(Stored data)

* * * * *

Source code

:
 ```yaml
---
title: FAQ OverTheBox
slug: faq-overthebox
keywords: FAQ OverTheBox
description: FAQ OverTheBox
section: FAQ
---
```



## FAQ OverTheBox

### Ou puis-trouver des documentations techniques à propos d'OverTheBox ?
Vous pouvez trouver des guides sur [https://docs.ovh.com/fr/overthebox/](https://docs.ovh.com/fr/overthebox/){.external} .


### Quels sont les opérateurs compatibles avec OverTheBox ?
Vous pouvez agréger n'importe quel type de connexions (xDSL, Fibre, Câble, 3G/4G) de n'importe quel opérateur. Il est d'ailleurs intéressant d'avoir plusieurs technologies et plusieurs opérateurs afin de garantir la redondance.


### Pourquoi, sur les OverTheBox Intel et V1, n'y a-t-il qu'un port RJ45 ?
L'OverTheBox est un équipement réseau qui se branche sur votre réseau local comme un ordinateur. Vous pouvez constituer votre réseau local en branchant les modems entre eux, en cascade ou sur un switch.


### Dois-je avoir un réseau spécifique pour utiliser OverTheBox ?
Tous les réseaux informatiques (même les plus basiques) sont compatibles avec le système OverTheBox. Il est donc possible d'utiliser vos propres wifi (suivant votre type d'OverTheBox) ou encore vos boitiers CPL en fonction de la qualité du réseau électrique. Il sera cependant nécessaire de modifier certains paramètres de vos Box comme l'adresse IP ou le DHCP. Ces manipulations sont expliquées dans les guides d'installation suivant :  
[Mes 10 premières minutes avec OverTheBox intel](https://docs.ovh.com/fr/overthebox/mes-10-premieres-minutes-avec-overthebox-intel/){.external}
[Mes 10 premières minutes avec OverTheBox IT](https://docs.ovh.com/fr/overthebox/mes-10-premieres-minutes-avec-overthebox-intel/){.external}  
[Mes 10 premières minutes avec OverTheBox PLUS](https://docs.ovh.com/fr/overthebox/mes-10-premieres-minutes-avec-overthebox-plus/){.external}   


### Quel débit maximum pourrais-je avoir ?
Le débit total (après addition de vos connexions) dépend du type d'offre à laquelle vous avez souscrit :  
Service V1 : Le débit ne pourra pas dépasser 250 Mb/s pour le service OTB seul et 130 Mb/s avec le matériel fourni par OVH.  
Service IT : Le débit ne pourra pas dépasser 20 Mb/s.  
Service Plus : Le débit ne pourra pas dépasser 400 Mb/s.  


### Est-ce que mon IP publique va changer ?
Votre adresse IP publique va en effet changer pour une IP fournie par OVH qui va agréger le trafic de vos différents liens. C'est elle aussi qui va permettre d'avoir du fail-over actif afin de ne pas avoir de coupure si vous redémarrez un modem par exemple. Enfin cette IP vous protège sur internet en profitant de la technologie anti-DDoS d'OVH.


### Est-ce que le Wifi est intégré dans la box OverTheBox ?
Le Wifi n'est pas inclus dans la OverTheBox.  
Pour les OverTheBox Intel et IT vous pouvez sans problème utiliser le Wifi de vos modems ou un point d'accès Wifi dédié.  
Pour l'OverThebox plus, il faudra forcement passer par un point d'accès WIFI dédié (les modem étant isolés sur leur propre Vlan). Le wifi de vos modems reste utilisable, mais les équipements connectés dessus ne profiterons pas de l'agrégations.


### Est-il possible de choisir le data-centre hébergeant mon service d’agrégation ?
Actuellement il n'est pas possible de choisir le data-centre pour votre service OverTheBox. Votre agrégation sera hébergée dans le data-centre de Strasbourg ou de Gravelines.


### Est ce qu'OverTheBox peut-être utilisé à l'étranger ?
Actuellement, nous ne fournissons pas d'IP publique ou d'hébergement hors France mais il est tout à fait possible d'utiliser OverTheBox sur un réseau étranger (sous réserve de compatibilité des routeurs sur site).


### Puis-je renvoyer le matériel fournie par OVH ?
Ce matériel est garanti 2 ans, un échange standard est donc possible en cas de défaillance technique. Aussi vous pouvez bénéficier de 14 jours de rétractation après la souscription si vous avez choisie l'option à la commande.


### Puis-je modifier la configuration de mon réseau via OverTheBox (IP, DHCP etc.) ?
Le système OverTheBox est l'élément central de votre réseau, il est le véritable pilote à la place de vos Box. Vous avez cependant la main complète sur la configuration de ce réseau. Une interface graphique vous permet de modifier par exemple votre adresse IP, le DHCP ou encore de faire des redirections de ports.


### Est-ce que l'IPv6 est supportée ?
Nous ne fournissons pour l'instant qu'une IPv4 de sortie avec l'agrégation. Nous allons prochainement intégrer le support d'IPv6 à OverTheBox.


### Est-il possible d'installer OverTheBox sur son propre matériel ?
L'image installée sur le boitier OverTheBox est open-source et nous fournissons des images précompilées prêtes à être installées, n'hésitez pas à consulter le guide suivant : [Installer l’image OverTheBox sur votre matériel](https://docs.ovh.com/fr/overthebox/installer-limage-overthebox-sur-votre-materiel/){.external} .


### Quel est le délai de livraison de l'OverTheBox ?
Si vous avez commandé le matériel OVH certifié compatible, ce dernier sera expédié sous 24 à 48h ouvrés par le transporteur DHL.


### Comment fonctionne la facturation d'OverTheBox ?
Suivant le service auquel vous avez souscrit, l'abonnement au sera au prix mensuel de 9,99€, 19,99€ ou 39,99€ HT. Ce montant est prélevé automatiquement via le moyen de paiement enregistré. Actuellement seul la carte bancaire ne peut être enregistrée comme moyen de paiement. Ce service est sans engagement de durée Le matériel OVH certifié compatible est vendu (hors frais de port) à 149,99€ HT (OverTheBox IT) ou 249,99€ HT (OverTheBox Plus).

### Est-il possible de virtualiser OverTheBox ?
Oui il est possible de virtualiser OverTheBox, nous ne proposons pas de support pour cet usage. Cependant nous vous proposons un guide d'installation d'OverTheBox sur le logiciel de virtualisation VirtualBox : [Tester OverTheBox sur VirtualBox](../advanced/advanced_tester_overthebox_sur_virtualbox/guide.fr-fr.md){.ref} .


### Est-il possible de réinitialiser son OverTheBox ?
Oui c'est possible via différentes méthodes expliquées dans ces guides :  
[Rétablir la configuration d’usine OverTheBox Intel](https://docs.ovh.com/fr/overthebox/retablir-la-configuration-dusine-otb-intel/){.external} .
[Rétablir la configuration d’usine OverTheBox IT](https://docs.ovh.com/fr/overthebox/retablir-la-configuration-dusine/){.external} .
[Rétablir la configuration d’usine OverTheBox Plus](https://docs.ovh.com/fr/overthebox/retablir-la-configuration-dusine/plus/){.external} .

* * * * *

→ **What this task involves**:
Reproduce each entry above. Every word must match.

→ **Reply**:
Source code

:
 ```yaml
---
title: FAQ OverTheBox
slug: faq-overthebox
keywords: FAQ OverTheBox
description: FAQ OverTheBox
section: FAQ
---
```



## FAQ OverTheBox

### Ou puis-trouver des documentations techniques à propos d'OverTheBox ?
Vous pouvez trouver des guides sur [https://docs.ovh.com/fr/overthebox/](https://docs.ovh.com/fr/overthebox/){.external} .


### Quels sont les opérateurs compatibles avec OverTheBox ?
Vous pouvez agréger n'importe quel type de connexions (xDSL, Fibre, Câble, 3G/4G) de n'importe quel opérateur. Il est d'ailleurs intéressant d'avoir plusieurs technologies et plusieurs opérateurs afin de garantir la redondance.


### Pourquoi, sur les OverTheBox Intel et V1, n'y a-t-il qu'un port RJ45 ?
L'OverTheBox est un équipement réseau qui se branche sur votre réseau local comme un ordinateur. Vous pouvez constituer votre réseau local en branchant les modems entre eux, en cascade ou sur un switch.


### Dois-je avoir un réseau spécifique pour utiliser OverTheBox ?
Tous les réseaux informatiques (même les plus basiques) sont compatibles avec le système OverTheBox. Il est donc possible d'utiliser vos propres wifi (suivant votre type d'OverTheBox) ou encore vos boitiers CPL en fonction de la qualité du réseau électrique. Il sera cependant nécessaire de modifier certains paramètres de vos Box comme l'adresse IP ou le DHCP. Ces manipulations sont expliquées dans les guides d'installation suivant :  
[Mes 10 premières minutes avec OverTheBox intel](https://docs.ovh.com/fr/overthebox/mes-10-premieres-minutes-avec-overthebox-intel/){.external}
[Mes 10 premières minutes avec OverTheBox IT](https://docs.ovh.com/fr/overthebox/mes-10-premieres-minutes-avec-overthebox-intel/){.external}  
[Mes 10 premières minutes avec OverTheBox PLUS](https://docs.ovh.com/fr/overthebox/mes-10-premieres-minutes-avec-overthebox-plus/){.external}   


### Quel débit maximum pourrais-je avoir ?
Le débit total (après addition de vos connexions) dépend du type d'offre à laquelle vous avez souscrit :  
Service V1 : Le débit ne pourra pas dépasser 250 Mb/s pour le service OTB seul et 130 Mb/s avec le matériel fourni par OVH.  
Service IT : Le débit ne pourra pas dépasser 20 Mb/s.  
Service Plus : Le débit ne pourra pas dépasser 400 Mb/s.  


### Est-ce que mon IP publique va changer ?
Votre adresse IP publique va en effet changer pour une IP fournie par OVH qui va agréger le trafic de vos différents liens. C'est elle aussi qui va permettre d'avoir du fail-over actif afin de ne pas avoir de coupure si vous redémarrez un modem par exemple. Enfin cette IP vous protège sur internet en profitant de la technologie anti-DDoS d'OVH.


### Est-ce que le Wifi est intégré dans la box OverTheBox ?
Le Wifi n'est pas inclus dans la OverTheBox.  
Pour les OverTheBox Intel et IT vous pouvez sans problème utiliser le Wifi de vos modems ou un point d'accès Wifi dédié.  
Pour l'OverThebox plus, il faudra forcement passer par un point d'accès WIFI dédié (les modem étant isolés sur leur propre Vlan). Le wifi de vos modems reste utilisable, mais les équipements connectés dessus ne profiterons pas de l'agrégations.


### Est-il possible de choisir le data-centre hébergeant mon service d’agrégation ?
Actuellement il n'est pas possible de choisir le data-centre pour votre service OverTheBox. Votre agrégation sera hébergée dans le data-centre de Strasbourg ou de Gravelines.


### Est ce qu'OverTheBox peut-être utilisé à l'étranger ?
Actuellement, nous ne fournissons pas d'IP publique ou d'hébergement hors France mais il est tout à fait possible d'utiliser OverTheBox sur un réseau étranger (sous réserve de compatibilité des routeurs sur site).


### Puis-je renvoyer le matériel fournie par OVH ?
Ce matériel est garanti 2 ans, un échange standard est donc possible en cas de défaillance technique. Aussi vous pouvez bénéficier de 14 jours de rétractation après la souscription si vous avez choisie l'option à la commande.


### Puis-je modifier la configuration de mon réseau via OverTheBox (IP, DHCP etc.) ?
Le système OverTheBox est l'élément central de votre réseau, il est le véritable pilote à la place de vos Box. Vous avez cependant la main complète sur la configuration de ce réseau. Une interface graphique vous permet de modifier par exemple votre adresse IP, le DHCP ou encore de faire des redirections de ports.


### Est-ce que l'IPv6 est supportée ?
Nous ne fournissons pour l'instant qu'une IPv4 de sortie avec l'agrégation. Nous allons prochainement intégrer le support d'IPv6 à OverTheBox.


### Est-il possible d'installer OverTheBox sur son propre matériel ?
L'image installée sur le boitier OverTheBox est open-source et nous fournissons des images précompilées prêtes à être installées, n'hésitez pas à consulter le guide suivant : [Installer l’image OverTheBox sur votre matériel](https://docs.ovh.com/fr/overthebox/installer-limage-overthebox-sur-votre-materiel/){.external} .


### Quel est le délai de livraison de l'OverTheBox ?
Si vous avez commandé le matériel OVH certifié compatible, ce dernier sera expédié sous 24 à 48h ouvrés par le transporteur DHL.


### Comment fonctionne la facturation d'OverTheBox ?
Suivant le service auquel vous avez souscrit, l'abonnement au sera au prix mensuel de 9,99€, 19,99€ ou 39,99€ HT. Ce montant est prélevé automatiquement via le moyen de paiement enregistré. Actuellement seul la carte bancaire ne peut être enregistrée comme moyen de paiement. Ce service est sans engagement de durée Le matériel OVH certifié compatible est vendu (hors frais de port) à 149,99€ HT (OverTheBox IT) ou 249,99€ HT (OverTheBox Plus).

### Est-il possible de virtualiser OverTheBox ?
Oui il est possible de virtualiser OverTheBox, nous ne proposons pas de support pour cet usage. Cependant nous vous proposons un guide d'installation d'OverTheBox sur le logiciel de virtualisation VirtualBox : [Tester OverTheBox sur VirtualBox](../advanced/advanced_tester_overthebox_sur_virtualbox/guide.fr-fr.md){.ref} .


### Est-il possible de réinitialiser son OverTheBox ?
Oui c'est possible via différentes méthodes expliquées dans ces guides :  
[Rétablir la configuration d’usine OverTheBox Intel](https://docs.ovh.com/fr/overthebox/retablir-la-configuration-dusine-otb-intel/){.external} .
[Rétablir la configuration d’usine OverTheBox IT](https://docs.ovh.com/fr/overthebox/retablir-la-configuration-dusine/){.external} .
[Rétablir la configuration d’usine OverTheBox Plus](https://docs.ovh.com/fr/overthebox/retablir-la-configuration-dusine/plus/){.external} .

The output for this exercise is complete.